Your objective:
Your answer must be an exact copy of the records, with no pictures included.

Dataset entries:
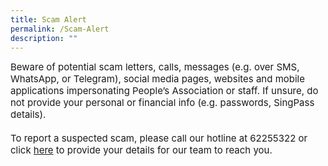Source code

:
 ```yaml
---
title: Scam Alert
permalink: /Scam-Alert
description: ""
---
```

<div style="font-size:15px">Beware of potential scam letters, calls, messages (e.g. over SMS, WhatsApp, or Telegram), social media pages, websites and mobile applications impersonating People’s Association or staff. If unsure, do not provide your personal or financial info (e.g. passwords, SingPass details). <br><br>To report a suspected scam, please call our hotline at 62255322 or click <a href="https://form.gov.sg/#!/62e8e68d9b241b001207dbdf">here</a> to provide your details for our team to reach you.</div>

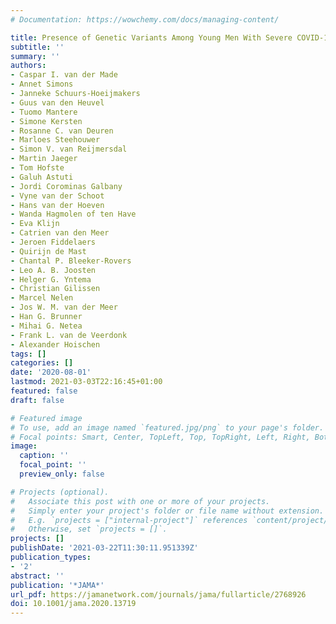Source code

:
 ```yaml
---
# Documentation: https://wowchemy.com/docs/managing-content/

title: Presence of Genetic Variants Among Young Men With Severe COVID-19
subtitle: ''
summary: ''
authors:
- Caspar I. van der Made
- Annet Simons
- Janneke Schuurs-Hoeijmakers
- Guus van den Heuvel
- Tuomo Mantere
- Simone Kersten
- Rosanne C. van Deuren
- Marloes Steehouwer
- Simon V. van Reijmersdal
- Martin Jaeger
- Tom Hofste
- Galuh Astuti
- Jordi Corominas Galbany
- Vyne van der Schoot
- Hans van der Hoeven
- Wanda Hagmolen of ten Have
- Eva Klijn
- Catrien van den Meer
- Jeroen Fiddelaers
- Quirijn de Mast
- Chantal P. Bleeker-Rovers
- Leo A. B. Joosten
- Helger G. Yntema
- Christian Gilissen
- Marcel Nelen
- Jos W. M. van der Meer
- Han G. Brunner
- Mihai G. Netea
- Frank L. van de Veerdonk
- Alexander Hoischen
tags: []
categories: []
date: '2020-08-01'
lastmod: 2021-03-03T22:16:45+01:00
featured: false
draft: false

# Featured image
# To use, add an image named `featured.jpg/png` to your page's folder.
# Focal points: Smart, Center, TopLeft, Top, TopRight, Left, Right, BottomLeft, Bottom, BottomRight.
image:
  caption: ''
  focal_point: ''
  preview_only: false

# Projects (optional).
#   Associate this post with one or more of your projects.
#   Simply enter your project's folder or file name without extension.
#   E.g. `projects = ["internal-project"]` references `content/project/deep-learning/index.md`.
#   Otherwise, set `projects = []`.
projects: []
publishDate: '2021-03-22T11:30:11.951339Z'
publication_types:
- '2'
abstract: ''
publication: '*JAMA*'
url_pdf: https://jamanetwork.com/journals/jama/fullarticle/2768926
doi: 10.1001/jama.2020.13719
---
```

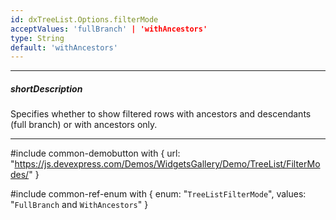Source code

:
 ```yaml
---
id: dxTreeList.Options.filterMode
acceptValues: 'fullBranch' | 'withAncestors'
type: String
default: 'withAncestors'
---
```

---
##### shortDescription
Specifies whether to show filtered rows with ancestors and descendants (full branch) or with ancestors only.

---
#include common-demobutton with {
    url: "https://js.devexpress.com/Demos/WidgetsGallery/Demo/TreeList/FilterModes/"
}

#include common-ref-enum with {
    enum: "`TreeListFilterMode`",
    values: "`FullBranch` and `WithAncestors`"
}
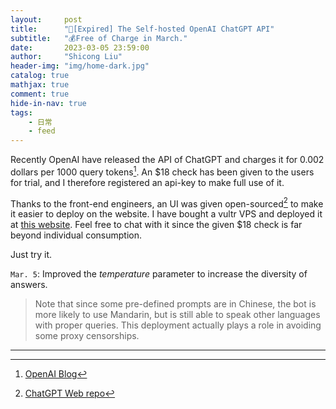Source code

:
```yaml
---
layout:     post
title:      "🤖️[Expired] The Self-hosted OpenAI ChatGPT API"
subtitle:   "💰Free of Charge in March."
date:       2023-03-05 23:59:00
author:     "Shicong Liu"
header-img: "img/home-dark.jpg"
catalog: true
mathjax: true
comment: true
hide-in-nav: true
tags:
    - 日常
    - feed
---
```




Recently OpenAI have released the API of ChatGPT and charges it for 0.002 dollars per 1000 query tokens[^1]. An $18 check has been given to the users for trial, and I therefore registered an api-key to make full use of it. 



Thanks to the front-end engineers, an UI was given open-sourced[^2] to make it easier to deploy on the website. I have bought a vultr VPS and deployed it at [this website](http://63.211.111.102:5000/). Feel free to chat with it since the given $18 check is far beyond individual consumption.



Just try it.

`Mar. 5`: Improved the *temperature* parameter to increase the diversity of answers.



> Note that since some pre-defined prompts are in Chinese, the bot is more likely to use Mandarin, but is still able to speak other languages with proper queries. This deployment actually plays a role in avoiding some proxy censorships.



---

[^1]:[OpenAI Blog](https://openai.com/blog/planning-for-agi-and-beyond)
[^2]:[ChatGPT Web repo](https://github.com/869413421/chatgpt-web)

Answer space:
Source code

:
 ```yaml
---
title: Scam Alert
permalink: /Scam-Alert
description: ""
---
```

<div style="font-size:15px">Beware of potential scam letters, calls, messages (e.g. over SMS, WhatsApp, or Telegram), social media pages, websites and mobile applications impersonating People’s Association or staff. If unsure, do not provide your personal or financial info (e.g. passwords, SingPass details). <br><br>To report a suspected scam, please call our hotline at 62255322 or click <a href="https://form.gov.sg/#!/62e8e68d9b241b001207dbdf">here</a> to provide your details for our team to reach you.</div>

Source code

:
 ```yaml
---
# Documentation: https://wowchemy.com/docs/managing-content/

title: Presence of Genetic Variants Among Young Men With Severe COVID-19
subtitle: ''
summary: ''
authors:
- Caspar I. van der Made
- Annet Simons
- Janneke Schuurs-Hoeijmakers
- Guus van den Heuvel
- Tuomo Mantere
- Simone Kersten
- Rosanne C. van Deuren
- Marloes Steehouwer
- Simon V. van Reijmersdal
- Martin Jaeger
- Tom Hofste
- Galuh Astuti
- Jordi Corominas Galbany
- Vyne van der Schoot
- Hans van der Hoeven
- Wanda Hagmolen of ten Have
- Eva Klijn
- Catrien van den Meer
- Jeroen Fiddelaers
- Quirijn de Mast
- Chantal P. Bleeker-Rovers
- Leo A. B. Joosten
- Helger G. Yntema
- Christian Gilissen
- Marcel Nelen
- Jos W. M. van der Meer
- Han G. Brunner
- Mihai G. Netea
- Frank L. van de Veerdonk
- Alexander Hoischen
tags: []
categories: []
date: '2020-08-01'
lastmod: 2021-03-03T22:16:45+01:00
featured: false
draft: false

# Featured image
# To use, add an image named `featured.jpg/png` to your page's folder.
# Focal points: Smart, Center, TopLeft, Top, TopRight, Left, Right, BottomLeft, Bottom, BottomRight.
image:
  caption: ''
  focal_point: ''
  preview_only: false

# Projects (optional).
#   Associate this post with one or more of your projects.
#   Simply enter your project's folder or file name without extension.
#   E.g. `projects = ["internal-project"]` references `content/project/deep-learning/index.md`.
#   Otherwise, set `projects = []`.
projects: []
publishDate: '2021-03-22T11:30:11.951339Z'
publication_types:
- '2'
abstract: ''
publication: '*JAMA*'
url_pdf: https://jamanetwork.com/journals/jama/fullarticle/2768926
doi: 10.1001/jama.2020.13719
---
```

Source code

:
 ```yaml
---
id: dxTreeList.Options.filterMode
acceptValues: 'fullBranch' | 'withAncestors'
type: String
default: 'withAncestors'
---
```

---
##### shortDescription
Specifies whether to show filtered rows with ancestors and descendants (full branch) or with ancestors only.

---
#include common-demobutton with {
    url: "https://js.devexpress.com/Demos/WidgetsGallery/Demo/TreeList/FilterModes/"
}

#include common-ref-enum with {
    enum: "`TreeListFilterMode`",
    values: "`FullBranch` and `WithAncestors`"
}
Source code

:
```yaml
---
layout:     post
title:      "🤖️[Expired] The Self-hosted OpenAI ChatGPT API"
subtitle:   "💰Free of Charge in March."
date:       2023-03-05 23:59:00
author:     "Shicong Liu"
header-img: "img/home-dark.jpg"
catalog: true
mathjax: true
comment: true
hide-in-nav: true
tags:
    - 日常
    - feed
---
```




Recently OpenAI have released the API of ChatGPT and charges it for 0.002 dollars per 1000 query tokens[^1]. An $18 check has been given to the users for trial, and I therefore registered an api-key to make full use of it. 



Thanks to the front-end engineers, an UI was given open-sourced[^2] to make it easier to deploy on the website. I have bought a vultr VPS and deployed it at [this website](http://63.211.111.102:5000/). Feel free to chat with it since the given $18 check is far beyond individual consumption.



Just try it.

`Mar. 5`: Improved the *temperature* parameter to increase the diversity of answers.



> Note that since some pre-defined prompts are in Chinese, the bot is more likely to use Mandarin, but is still able to speak other languages with proper queries. This deployment actually plays a role in avoiding some proxy censorships.



---

[^1]:[OpenAI Blog](https://openai.com/blog/planning-for-agi-and-beyond)
[^2]:[ChatGPT Web repo](https://github.com/869413421/chatgpt-web)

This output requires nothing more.